Or maybe it was the rain. Before the snow, we had rain, and I remember coastal cities just being totally flooded.

They had to evacuate New York City. As far as I know, no one ever went back.

I swear to God, it was like a goddamn disaster movie. Only it didn’t stop.

It just got worse.

Even with all that, I still got floored when it started getting cold, as in cold cold, in the middle of June. I went outside one morning and saw my breath on the air. It felt like stepping into a parallel universe. A few days later, a blizzard hit my town. I think that was when it really clicked home for me that this wasn’t going to just go away. I don’t know why that was the straw the broke the camel’s back for me, but it was.

I still wonder how long the politicians knew. Obviously the scientists knew, but I do wonder how many of them kept silent...or were silenced.

That’s still a really clear memory for me, though.

Stepping out of my apartment building and just stopping as the cold hit me like a hammer. It had been seventy five degrees the day before.

My breath on the air.

My lungs burning in the cold.

Miserably gray clouds overhead.

That was when I knew, somewhere deep, that this was it.

This was the beginning of the end.

ONE

I opened my eyes and was met with confusion and pain.

For several seconds, I had no idea what was happening, what hadhappened, or even where I was. I tried to move. My body was well on its way to numb, my muscles sluggish and unresponsive. I groaned and shifted again.

I was constrained by something, it was across my chest.

I blinked a few times, looked around, shivering, and finally my brain clicked back on at least part of the way.
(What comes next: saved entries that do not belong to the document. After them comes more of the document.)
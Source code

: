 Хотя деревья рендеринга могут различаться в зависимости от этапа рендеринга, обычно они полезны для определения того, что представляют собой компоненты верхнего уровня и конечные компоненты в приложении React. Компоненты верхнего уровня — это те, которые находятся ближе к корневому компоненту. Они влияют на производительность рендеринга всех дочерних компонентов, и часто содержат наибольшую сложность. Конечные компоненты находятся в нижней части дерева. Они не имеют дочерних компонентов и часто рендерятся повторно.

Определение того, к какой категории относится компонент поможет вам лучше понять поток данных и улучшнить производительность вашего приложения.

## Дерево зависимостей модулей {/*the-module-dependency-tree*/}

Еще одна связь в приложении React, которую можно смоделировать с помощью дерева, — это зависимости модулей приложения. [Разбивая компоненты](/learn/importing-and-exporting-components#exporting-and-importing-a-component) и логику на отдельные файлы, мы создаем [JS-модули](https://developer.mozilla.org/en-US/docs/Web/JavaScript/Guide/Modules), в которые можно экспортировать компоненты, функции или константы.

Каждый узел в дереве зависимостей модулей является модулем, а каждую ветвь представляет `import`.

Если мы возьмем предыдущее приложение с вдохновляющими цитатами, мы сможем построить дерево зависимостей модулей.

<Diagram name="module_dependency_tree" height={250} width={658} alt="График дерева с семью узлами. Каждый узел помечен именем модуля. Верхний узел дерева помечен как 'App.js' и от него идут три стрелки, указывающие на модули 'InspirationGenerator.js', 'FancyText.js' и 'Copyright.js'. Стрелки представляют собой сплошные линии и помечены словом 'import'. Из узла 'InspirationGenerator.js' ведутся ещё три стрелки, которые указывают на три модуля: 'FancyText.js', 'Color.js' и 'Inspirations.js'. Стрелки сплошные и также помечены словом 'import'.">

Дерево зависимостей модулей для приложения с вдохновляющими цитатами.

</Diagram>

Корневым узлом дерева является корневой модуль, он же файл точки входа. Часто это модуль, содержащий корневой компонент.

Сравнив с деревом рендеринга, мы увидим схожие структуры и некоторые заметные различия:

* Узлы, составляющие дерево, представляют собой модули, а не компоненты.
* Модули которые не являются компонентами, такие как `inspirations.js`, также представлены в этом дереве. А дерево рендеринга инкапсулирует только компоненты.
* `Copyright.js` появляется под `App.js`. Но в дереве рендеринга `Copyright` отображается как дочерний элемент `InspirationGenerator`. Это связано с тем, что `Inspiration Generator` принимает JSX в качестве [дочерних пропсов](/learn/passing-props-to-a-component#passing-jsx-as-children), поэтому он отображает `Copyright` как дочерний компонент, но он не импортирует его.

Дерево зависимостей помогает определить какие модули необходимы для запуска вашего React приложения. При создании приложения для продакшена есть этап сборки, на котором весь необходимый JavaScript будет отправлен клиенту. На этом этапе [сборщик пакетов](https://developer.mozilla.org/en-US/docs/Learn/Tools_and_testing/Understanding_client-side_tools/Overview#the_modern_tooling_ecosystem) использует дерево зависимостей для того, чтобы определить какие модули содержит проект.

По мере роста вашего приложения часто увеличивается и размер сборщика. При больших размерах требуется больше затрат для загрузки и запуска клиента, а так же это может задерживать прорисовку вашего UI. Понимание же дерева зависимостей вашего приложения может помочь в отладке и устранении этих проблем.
I was inside my damned car. But something was wrong, deeply, frighteningly wrong. I groaned as a wave of pain rolled through my body. My seatbelt was what was holding me in place. I reached down and fumbled with it, trying desperately to figure out what in the fuck had happened. Because obviously something had happened.

That my jeep, I realized all at once, was tilting slightly to the right. And there was a crack through the windshield, a big one. I hit the release and pulled the seatbelt up. My thoughts came slowly, like they had to crawl to get to where they were going. I knew I had to do something. I just wasn’t sure what the fuck it was.
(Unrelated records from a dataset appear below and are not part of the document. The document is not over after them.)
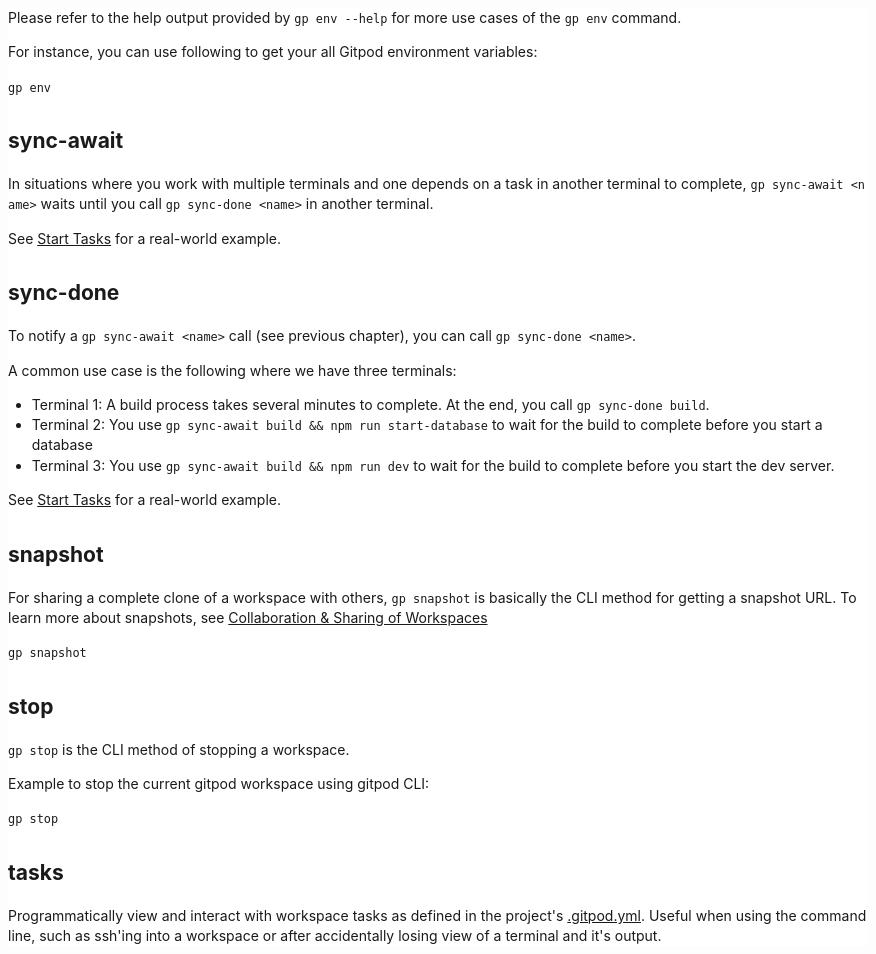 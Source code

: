 Please refer to the help output provided by `gp env --help` for more use cases of the `gp env` command.

For instance, you can use following to get your all Gitpod environment variables:

```sh
gp env
```

## sync-await

In situations where you work with multiple terminals and one depends on a task in another terminal to complete, `gp sync-await <name>` waits until you call `gp sync-done <name>` in another terminal.

See [Start Tasks](./config-start-tasks#wait-for-commands-to-complete) for a real-world example.

## sync-done

To notify a `gp sync-await <name>` call (see previous chapter), you can call `gp sync-done <name>`.

A common use case is the following where we have three terminals:

- Terminal 1: A build process takes several minutes to complete. At the end, you call `gp sync-done build`.
- Terminal 2: You use `gp sync-await build && npm run start-database` to wait for the build to complete before you start a database
- Terminal 3: You use `gp sync-await build && npm run dev` to wait for the build to complete before you start the dev server.

See [Start Tasks](./config-start-tasks#wait-for-commands-to-complete) for a real-world example.

## snapshot

For sharing a complete clone of a workspace with others, `gp snapshot` is basically the CLI method for getting a snapshot URL. To learn more about snapshots, see [Collaboration & Sharing of Workspaces](./sharing-and-collaboration#sharing-snapshots)

```sh
gp snapshot
```

## stop

`gp stop` is the CLI method of stopping a workspace.

Example to stop the current gitpod workspace using gitpod CLI:

```sh
gp stop
```

## tasks

Programmatically view and interact with workspace tasks as defined in the project's [.gitpod.yml](./references/gitpod-yml). Useful when using the command line, such as ssh'ing into a workspace or after accidentally losing view of a terminal and it's output.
Jesus, how hard had I hit my head?

Judging by the headache that was being kept at bay by the cold, probably pretty hard.

The cold. That was it. The cold. I had to get out of the cold.

“Come on!” I snapped, and jerked my whole body. A bolt of pain seared through me and I felt several different parts of my body cry out in pain. It hurt like fuck, even through the numbing cold, but it served its purpose.

I was more awake and aware.

Okay, I’d been in a crash. I’d been driving along a highway perched up on a steep incline and...I must’ve gone down over the incline. Why? I was pretty careful with my driving. Especially given how fucking foggy it had been.

Then I remembered.

Someone had appeared out of the fog. I’d been going a little faster than I should have. I’d swerved, gone right through the guard rail and down the incline. Shit. After all I’d gone through to get this damned car, the luck of finding it, and I’d only managed to hold onto it for a freaking month and a week!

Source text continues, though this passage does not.